Happy Halloween! With all the attention, time, and fiction I devote to Christmas, I feel like I’ve been neglecting my second favorite holiday. So, even though I haven’t composed something new for today, I hope to start a new tradition by posting one of my earlier short stories on here. It’s not great writing–I wrote this almost a decade ago when I was first starting out with this writing thing–but I liked the premise, particularly since it’s based on a real-life incident from my childhood.
So, warts and all, here’s “The Hangin’ Tree”.
(WARNING: This story is not suitable for young audiences, people with weak constitutions, people who are easily offended, or members of the Arbor Day Foundation.)
The boy sat on the covered porch and stared out at the expanse of nothingness that was his family’s new farm. Past a large tree at the far end of the yard, heat rose from the road in waves, giving the corn field beyond a surreal appearance like a landscape in a dream. Every few minutes, a pickup or a tractor trailer with a cargo of logs would roar by, trailing a cloud of dust that swirled within the heat sheen before it settled back to earth.
He thought about their old home in town, the one his father had decided they should leave in order to live a “cleaner” life. He missed that house. He missed his friends. He missed everything about his old life.

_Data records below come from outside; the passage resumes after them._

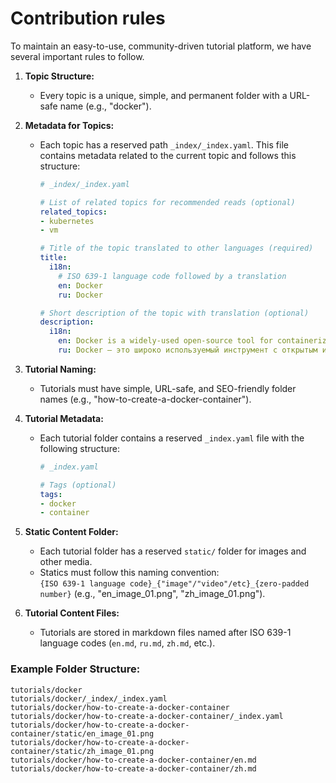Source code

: # Contribution rules
To maintain an easy-to-use, community-driven tutorial platform, we have several important rules to follow.

1. **Topic Structure:**
   - Every topic is a unique, simple, and permanent folder with a URL-safe name (e.g., "docker").

2. **Metadata for Topics:**
   - Each topic has a reserved path `_index/_index.yaml`. This file contains metadata related to the current topic and follows this structure:

     ```yaml
     # _index/_index.yaml

     # List of related topics for recommended reads (optional)
     related_topics:
     - kubernetes
     - vm

     # Title of the topic translated to other languages (required)
     title:
       i18n:
         # ISO 639-1 language code followed by a translation
         en: Docker
         ru: Docker

     # Short description of the topic with translation (optional)
     description:
       i18n:
         en: Docker is a widely-used open-source tool for containerization...
         ru: Docker — это широко используемый инструмент с открытым исходным кодом для контейнеризации...
     ```
3. **Tutorial Naming:**
   - Tutorials must have simple, URL-safe, and SEO-friendly folder names (e.g., "how-to-create-a-docker-container").

4. **Tutorial Metadata:**
   - Each tutorial folder contains a reserved `_index.yaml` file with the following structure:

     ```yaml
     # _index.yaml

     # Tags (optional)
     tags:
     - docker
     - container
     ```

5. **Static Content Folder:**
   - Each tutorial folder has a reserved `static/` folder for images and other media.
   - Statics must follow this naming convention:  
   `{ISO 639-1 language code}_{"image"/"video"/etc}_{zero-padded number}` (e.g., "en_image_01.png", "zh_image_01.png").

6. **Tutorial Content Files:**
   - Tutorials are stored in markdown files named after ISO 639-1 language codes (`en.md`, `ru.md`, `zh.md`, etc.).

### Example Folder Structure:

```
tutorials/docker
tutorials/docker/_index/_index.yaml
tutorials/docker/how-to-create-a-docker-container
tutorials/docker/how-to-create-a-docker-container/_index.yaml
tutorials/docker/how-to-create-a-docker-container/static/en_image_01.png
tutorials/docker/how-to-create-a-docker-container/static/zh_image_01.png
tutorials/docker/how-to-create-a-docker-container/en.md
tutorials/docker/how-to-create-a-docker-container/zh.md
```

Life was cleaner in the country, to be sure. He marveled the first morning he woke and could see the sun, plain and clear and not surrounded by the brownish haze of factory smoke he had accepted since birth as the natural order. The air around him smelled of honeysuckle rather than car exhaust and buzzed with life. Cicadas whirred. Bees hummed in the clover. Crickets filled the night with their rhythmic chorus. All of it was maddening.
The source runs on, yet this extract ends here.